The ATLAS Pixel Detector

Sep 03, 2008 by Kelen Tuttle
The ATLAS pixel detector is lowered into the LHC. (Photo courtesy of CERN)

With the Large Hadron Collider start-up only weeks away, SLAC researchers working on the LHC are feeling the excitement. SLAC has been involved in designing and building the ATLAS (A Toroidal LHC ApparatuS) detector since mid-2006, when the lab officially joined the collaboration.

Since then, SLAC has become an ATLAS Tier 2 computing center and begun contributing to efforts on the ATLAS pixel detector and high-level trigger system. In addition, many SLAC researchers currently work on the LHC accelerator and theoretical studies. Overall, eight SLAC researchers are based at CERN, with another 10 to 15 working there part-time and about 50 others working on LHC projects from SLAC.

"SLAC's skills are a good match to several ATLAS efforts, and although we didn't join the collaboration until just a few years ago, we are sharing our expertise wherever we can help," said Charlie Young, who co-leads the SLAC ATLAS team with physicist Su Dong. Young serves as the run coordinator for the large crew that operates, tests and commissions the ATLAS pixel detector. He is currently at the LHC preparing for the start-up.

The ATLAS detector has an onion-like structure; it comprises several different detectors layered upon one another. At the center is the pixel detector, which nestles closest to the beam pipe and the interaction point. As dense bunches of protons collide 40 million times per second, the pixel detector records the aftermath like a big digital camera. But instead of the average digital camera's 4 million pixels, this mega-digital camera has 80 million.

As a charged particle travels through one of these pixels, that pixel records the amount of energy the particle deposits, much as a digital camera records color. The detector also tracks the directions in which particles travel using its three-layer structure: as a particle travels away from the collision point, the detector senses its location in each layer, allowing analysts to later reconstruct the particle's trajectory.

SLAC researchers, including Assistant Professor Ariel Schwartzman and postdoctoral researcher Claus Horn, are writing software with which to calibrate all 80 million of the detector's pixels to ensure that no pixel is artificially bright or dim. This project also compiles calibration data taken by many different research teams.
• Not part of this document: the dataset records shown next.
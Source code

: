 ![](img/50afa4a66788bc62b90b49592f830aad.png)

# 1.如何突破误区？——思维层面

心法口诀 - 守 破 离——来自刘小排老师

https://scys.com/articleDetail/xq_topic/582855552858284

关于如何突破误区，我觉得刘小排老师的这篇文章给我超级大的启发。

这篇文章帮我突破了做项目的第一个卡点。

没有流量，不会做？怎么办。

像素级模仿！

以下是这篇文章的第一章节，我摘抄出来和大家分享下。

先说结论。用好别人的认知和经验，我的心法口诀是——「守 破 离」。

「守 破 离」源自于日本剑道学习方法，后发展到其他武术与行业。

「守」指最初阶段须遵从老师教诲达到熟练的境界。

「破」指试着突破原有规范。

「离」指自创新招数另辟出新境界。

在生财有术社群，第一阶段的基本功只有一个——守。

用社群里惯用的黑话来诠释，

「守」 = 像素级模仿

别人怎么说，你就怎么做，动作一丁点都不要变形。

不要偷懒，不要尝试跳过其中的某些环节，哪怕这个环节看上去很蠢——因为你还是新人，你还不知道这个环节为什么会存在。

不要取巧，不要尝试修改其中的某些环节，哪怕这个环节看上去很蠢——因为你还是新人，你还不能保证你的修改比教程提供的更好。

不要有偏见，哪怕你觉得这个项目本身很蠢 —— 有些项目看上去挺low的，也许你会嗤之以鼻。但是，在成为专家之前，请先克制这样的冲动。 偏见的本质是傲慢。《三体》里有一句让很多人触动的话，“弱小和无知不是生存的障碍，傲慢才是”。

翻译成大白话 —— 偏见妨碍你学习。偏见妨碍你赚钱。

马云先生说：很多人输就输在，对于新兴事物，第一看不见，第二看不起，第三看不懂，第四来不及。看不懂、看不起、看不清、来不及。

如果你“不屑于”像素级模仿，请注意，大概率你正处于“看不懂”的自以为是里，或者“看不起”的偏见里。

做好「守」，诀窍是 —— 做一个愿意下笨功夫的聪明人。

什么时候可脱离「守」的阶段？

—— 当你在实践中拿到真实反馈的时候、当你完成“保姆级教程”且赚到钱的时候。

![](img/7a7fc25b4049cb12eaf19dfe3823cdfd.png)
"This software helps to understand the performance of the pixel detector over time and to test new calibration techniques," said Schwartzman. "We can help many groups with this one project."

Although the beam has yet to circulate in the Large Hadron Collider, plans for future enhancements are already in the works. The planned upgrade to the proton beams will boost the number of interactions by a factor of ten. This will require a significant modification to the pixel detector. The detector sits close enough to the beam that the increase in interactions would cause enough radiation damage to require replacement of the current model every one to two years. It took far more than two years to build the pixel detector, so it will need to be redesigned to be more radiation tolerant. SLAC researchers are helping to develop a new type of sensor that can handle the radiation.

"As we transition from the research part of R&D to the development part, there is a lot more work to be done," said Young. "We're trying to figure out how we can take our current ideas and develop them into something that could actually be built."